*** Source data ***

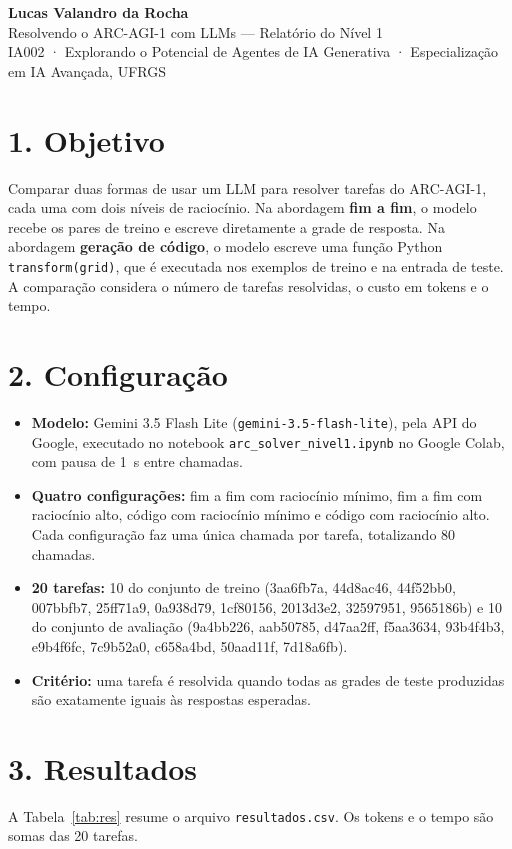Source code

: \documentclass[11pt,a4paper]{article}
\begin{document}
\begin{center}
{\Large\bfseries Lucas Valandro da Rocha}\\[4pt]
{\large Resolvendo o ARC-AGI-1 com LLMs --- Relatório do Nível 1}\\[2pt]
IA002 · Explorando o Potencial de Agentes de IA Generativa · Especialização em IA Avançada, UFRGS
\end{center}

\section*{1. Objetivo}
Comparar duas formas de usar um LLM para resolver tarefas do ARC-AGI-1, cada uma com dois níveis
de raciocínio. Na abordagem \textbf{fim a fim}, o modelo recebe os pares de treino e escreve
diretamente a grade de resposta. Na abordagem \textbf{geração de código}, o modelo escreve uma
função Python \texttt{transform(grid)}, que é executada nos exemplos de treino e na entrada de
teste. A comparação considera o número de tarefas resolvidas, o custo em tokens e o tempo.

\section*{2. Configuração}
\begin{itemize}
  \item \textbf{Modelo:} Gemini 3.5 Flash Lite (\texttt{gemini-3.5-flash-lite}), pela API do Google,
        executado no notebook \texttt{arc\_solver\_nivel1.ipynb} no Google Colab, com pausa de 1~s entre chamadas.
  \item \textbf{Quatro configurações:} fim a fim com raciocínio mínimo, fim a fim com raciocínio alto,
        código com raciocínio mínimo e código com raciocínio alto. Cada configuração faz uma única
        chamada por tarefa, totalizando 80 chamadas.
  \item \textbf{20 tarefas:} 10 do conjunto de treino (3aa6fb7a, 44d8ac46, 44f52bb0, 007bbfb7, 25ff71a9,
        0a938d79, 1cf80156, 2013d3e2, 32597951, 9565186b) e 10 do conjunto de avaliação (9a4bb226,
        aab50785, d47aa2ff, f5aa3634, 93b4f4b3, e9b4f6fc, 7c9b52a0, c658a4bd, 50aad11f, 7d18a6fb).
  \item \textbf{Critério:} uma tarefa é resolvida quando todas as grades de teste produzidas são
        exatamente iguais às respostas esperadas.
\end{itemize}

\section*{3. Resultados}
A Tabela~\ref{tab:res} resume o arquivo \texttt{resultados.csv}. Os tokens e o tempo são somas das 20 tarefas.
\end{document}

*** End of Source data ***

- **Exercise objective**
Above are the records; print exactly the lines from the line with "chamada por tarefa, totalizando" to the line with "0a938d79, 1cf80156, 2013d3e2, 32597951, 9565186b)", including both, and nothing else.

- **Answer section**
        chamada por tarefa, totalizando 80 chamadas.
  \item \textbf{20 tarefas:} 10 do conjunto de treino (3aa6fb7a, 44d8ac46, 44f52bb0, 007bbfb7, 25ff71a9,
        0a938d79, 1cf80156, 2013d3e2, 32597951, 9565186b) e 10 do conjunto de avaliação (9a4bb226,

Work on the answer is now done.